Alas, the events of that ghastly day not only hint at a terrifying future but also are a grim reminder of an horrific past that includes countless pogroms and the industrialised depravity of the Holocaust. The sad reality is that along with the rape and sadism, the hithero comforting blanket of Judeo-Christian civilisation was torn asunder that morning, its gossamer veneer slashed and shredded before our eyes. We have been kidding ourselves for too long.

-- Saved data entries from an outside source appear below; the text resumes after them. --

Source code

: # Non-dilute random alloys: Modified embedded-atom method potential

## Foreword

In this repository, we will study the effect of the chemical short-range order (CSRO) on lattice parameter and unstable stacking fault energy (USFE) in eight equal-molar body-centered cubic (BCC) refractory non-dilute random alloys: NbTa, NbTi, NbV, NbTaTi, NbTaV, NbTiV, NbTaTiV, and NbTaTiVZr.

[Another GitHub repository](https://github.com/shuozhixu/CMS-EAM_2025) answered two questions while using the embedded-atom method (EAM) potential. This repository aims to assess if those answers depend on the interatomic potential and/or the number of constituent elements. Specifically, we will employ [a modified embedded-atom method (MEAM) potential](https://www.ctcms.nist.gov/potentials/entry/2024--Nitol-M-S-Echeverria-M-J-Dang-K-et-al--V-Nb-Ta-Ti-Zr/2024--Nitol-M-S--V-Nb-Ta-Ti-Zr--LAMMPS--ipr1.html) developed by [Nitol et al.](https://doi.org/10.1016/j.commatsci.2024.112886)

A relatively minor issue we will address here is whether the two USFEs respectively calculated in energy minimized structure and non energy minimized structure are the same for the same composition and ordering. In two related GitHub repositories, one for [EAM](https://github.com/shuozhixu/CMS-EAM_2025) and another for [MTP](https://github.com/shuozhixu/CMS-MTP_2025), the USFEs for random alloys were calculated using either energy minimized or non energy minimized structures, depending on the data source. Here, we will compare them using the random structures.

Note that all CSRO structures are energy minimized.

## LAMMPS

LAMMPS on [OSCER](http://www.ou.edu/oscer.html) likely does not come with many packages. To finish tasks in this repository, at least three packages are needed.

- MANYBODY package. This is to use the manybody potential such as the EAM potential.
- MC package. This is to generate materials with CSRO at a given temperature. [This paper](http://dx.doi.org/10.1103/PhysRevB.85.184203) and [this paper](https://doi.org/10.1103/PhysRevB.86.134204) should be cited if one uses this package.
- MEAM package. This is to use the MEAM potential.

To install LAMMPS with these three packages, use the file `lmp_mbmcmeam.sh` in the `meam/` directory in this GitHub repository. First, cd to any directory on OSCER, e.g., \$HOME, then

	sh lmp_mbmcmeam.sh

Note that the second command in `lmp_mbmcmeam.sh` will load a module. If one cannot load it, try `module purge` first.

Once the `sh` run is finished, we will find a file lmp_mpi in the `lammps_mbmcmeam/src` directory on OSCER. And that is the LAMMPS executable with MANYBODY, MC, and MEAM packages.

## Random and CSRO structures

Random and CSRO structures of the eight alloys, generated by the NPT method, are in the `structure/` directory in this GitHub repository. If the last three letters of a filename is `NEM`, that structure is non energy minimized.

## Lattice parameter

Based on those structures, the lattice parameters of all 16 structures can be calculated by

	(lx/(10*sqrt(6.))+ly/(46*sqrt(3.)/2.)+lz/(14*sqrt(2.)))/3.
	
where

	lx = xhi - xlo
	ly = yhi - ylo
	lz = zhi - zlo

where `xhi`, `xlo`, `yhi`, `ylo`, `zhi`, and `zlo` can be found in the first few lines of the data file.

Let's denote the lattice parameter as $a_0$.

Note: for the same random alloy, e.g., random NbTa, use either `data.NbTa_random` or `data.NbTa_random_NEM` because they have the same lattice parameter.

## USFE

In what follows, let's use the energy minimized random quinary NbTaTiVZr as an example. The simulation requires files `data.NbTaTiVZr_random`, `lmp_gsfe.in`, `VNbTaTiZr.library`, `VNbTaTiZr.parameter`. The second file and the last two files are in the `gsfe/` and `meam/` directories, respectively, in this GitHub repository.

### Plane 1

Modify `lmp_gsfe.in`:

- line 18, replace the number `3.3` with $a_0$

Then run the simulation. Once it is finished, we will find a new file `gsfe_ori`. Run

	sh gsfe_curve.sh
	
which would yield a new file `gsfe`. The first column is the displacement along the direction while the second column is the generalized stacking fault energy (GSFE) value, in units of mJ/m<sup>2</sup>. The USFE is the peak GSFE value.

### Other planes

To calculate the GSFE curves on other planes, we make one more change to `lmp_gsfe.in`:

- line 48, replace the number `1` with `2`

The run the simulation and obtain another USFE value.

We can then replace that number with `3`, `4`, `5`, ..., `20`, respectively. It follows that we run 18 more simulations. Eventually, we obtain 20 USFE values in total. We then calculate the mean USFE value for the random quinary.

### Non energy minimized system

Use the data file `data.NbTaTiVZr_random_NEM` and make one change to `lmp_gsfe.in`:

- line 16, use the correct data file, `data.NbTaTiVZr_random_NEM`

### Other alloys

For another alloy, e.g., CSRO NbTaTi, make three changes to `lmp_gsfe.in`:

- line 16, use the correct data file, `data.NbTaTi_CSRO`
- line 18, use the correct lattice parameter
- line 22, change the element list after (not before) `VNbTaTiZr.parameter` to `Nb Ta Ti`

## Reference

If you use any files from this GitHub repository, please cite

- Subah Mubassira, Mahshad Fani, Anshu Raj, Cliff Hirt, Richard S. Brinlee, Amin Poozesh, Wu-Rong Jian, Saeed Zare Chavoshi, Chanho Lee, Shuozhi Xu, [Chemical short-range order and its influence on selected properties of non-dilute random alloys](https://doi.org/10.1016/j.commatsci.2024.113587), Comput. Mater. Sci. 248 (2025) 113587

By their own admission, Hamas, Isis, Palestinian Islamic Jihad and the many other Islamist groups thrive on and yearn for death, bloodshed and martyrdom. There’s is a totalitarian doctrine and fundamentalist ideology that is only interested in complete domination and destruction of all who do not yield to their vile agenda of theocratic enslavement, misogyny and racism. Having won their elections in 2006, Hamas set about butchering those Palestinians who did not agree with them. Gays and other minorities are reportedly tossed off the nearest roof. The destruction of the Jews is not the end point of the radical Islamist ideology, it is the starting point.

You can dismiss the Palestinian mobs as the victims of some colonial fantasy, some absurd neo-Marxist concept of brown-skinned victims of white oppression, or perhaps as the brainwashed students of a depraved psycho-sexual death cult. (Taught, often, by teachers paid for by us.) But what you cannot brush aside is the reality that if the mobs get their way with the Jews, they won’t stop there.

Australians must choose whether we are prepared to tolerate the Labor approach that seeks to downplay antisemitism with platitudes and faux moral equivalence, or whether we demand from our political leaders unequivocal political support for Israel to take the actions necessary to defeat Hamas and for Australia to formulate policies that guarantee such antisemitic evil can never, ever take root on our shores. And that is a big task. In the meantime, we wish all our readers a Merry Christmas and a Happy New Year.